De stereo heeft dienst gedaan tot mijn 21e, toen ik voor mijn verjaardag een NAD combinatie cadeau kreeg (receiver + CD speler). Ik was er totaal over in de wolken. Hoewel de luidsprekers dezelfde Philips bleven, was het geluid dat door de NAD werd geproduceerd totaal anders. En beter. Geen twijfel aan. Tot mijn dertigste heb ik van de set kunnen genieten. Toen skipte de CD speler niet alleen meer en meer tracks, maar ook ganse CDs, en was het tijd voor wat nieuws. En dat was rap gevonden (en er was lang genoeg voor gespaard).

Want hoewel ik steeds (meer dan) tevreden was gebleven over mijn NAD, ging ik van ongeveer mijn 25e trouw elk jaar de nieuwe B&O catalogus halen bij Van de Loock op het Laurentplein. Zeer vriendelijke mensen, die mij nooit vanuit de hoogte bekeken, en ook nooit een opmerking maken over het feit dat ik wel trouw de catalogus kwam halen, maar nooit iets kocht. Tot mijn 32e verjaardag.

Ergens rond die verjaardag, in december, stapte ik met Tessa en Henri de winkel binnen, ervan overtuigd gewoon de nieuwe catalogus op te halen.

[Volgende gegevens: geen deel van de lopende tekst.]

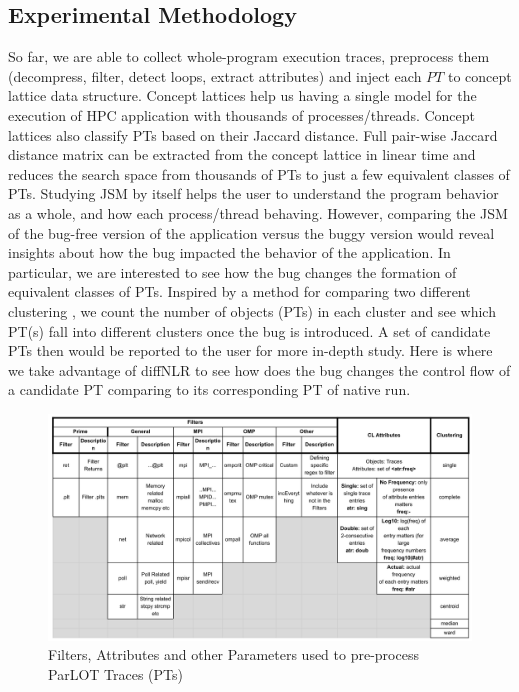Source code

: \subsection{Experimental Methodology}
So far, we are able to collect whole-program execution traces, preprocess them (decompress, filter, detect loops, extract attributes) and inject each $PT$ to concept lattice data structure.
%
Concept lattices help us having a single model for the execution of HPC application with thousands of processes/threads.
%
Concept lattices also classify PTs based on their Jaccard distance.
%
Full pair-wise Jaccard distance matrix can be extracted from the concept lattice in linear time and reduces the search space from thousands of PTs to just a few equivalent classes of PTs.
%
Studying JSM by itself helps the user to understand the program behavior as a whole, and how each process/thread behaving.
%
However, comparing the JSM of the bug-free version of the application versus the buggy version would reveal insights about how the bug impacted the behavior of the application.
%
In particular, we are interested to see how the bug changes the formation of equivalent classes of PTs.
%
Inspired by a method for comparing two different clustering \cite{fowlkes83}, we count the number of objects (PTs) in each cluster and see which PT(s) fall into different clusters once the bug is introduced.
%
A set of candidate PTs then would be reported to the user for more in-depth study.
%
Here is where we take advantage of diffNLR to see how does the bug changes the control flow of a candidate PT comparing to its corresponding PT of native run.
%

\begin{figure}[t]
\centering
\includegraphics[width=6in]{figs/parametersTable.png}
\caption{Filters, Attributes and other Parameters used to pre-process ParLOT Traces (PTs)}
\label{tab:parameters}
\end{figure}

Tessa was ondertussen ook onder de indruk geraakt van het merk (het heeft een hoge WAF, wordt wel eens beweerd), en een uurtje of zo later, zijn we de winkel buitengestapt, niet alleen met de nieuwe catalogus, maar tevens met de bestelbon voor een Beosound 3000 en een paar Beolabs 4000 (die ondertussen vervangen zijn door Beolabs 8000). Het gebruiksgemak is fenomenaal, de afstandsbediening de beste die ik ooit heb gebruikt (of gezien). En wat een verschil met het geluid van de NAD set (mag ook, voor het prijsverschil –ik zie het u al denken).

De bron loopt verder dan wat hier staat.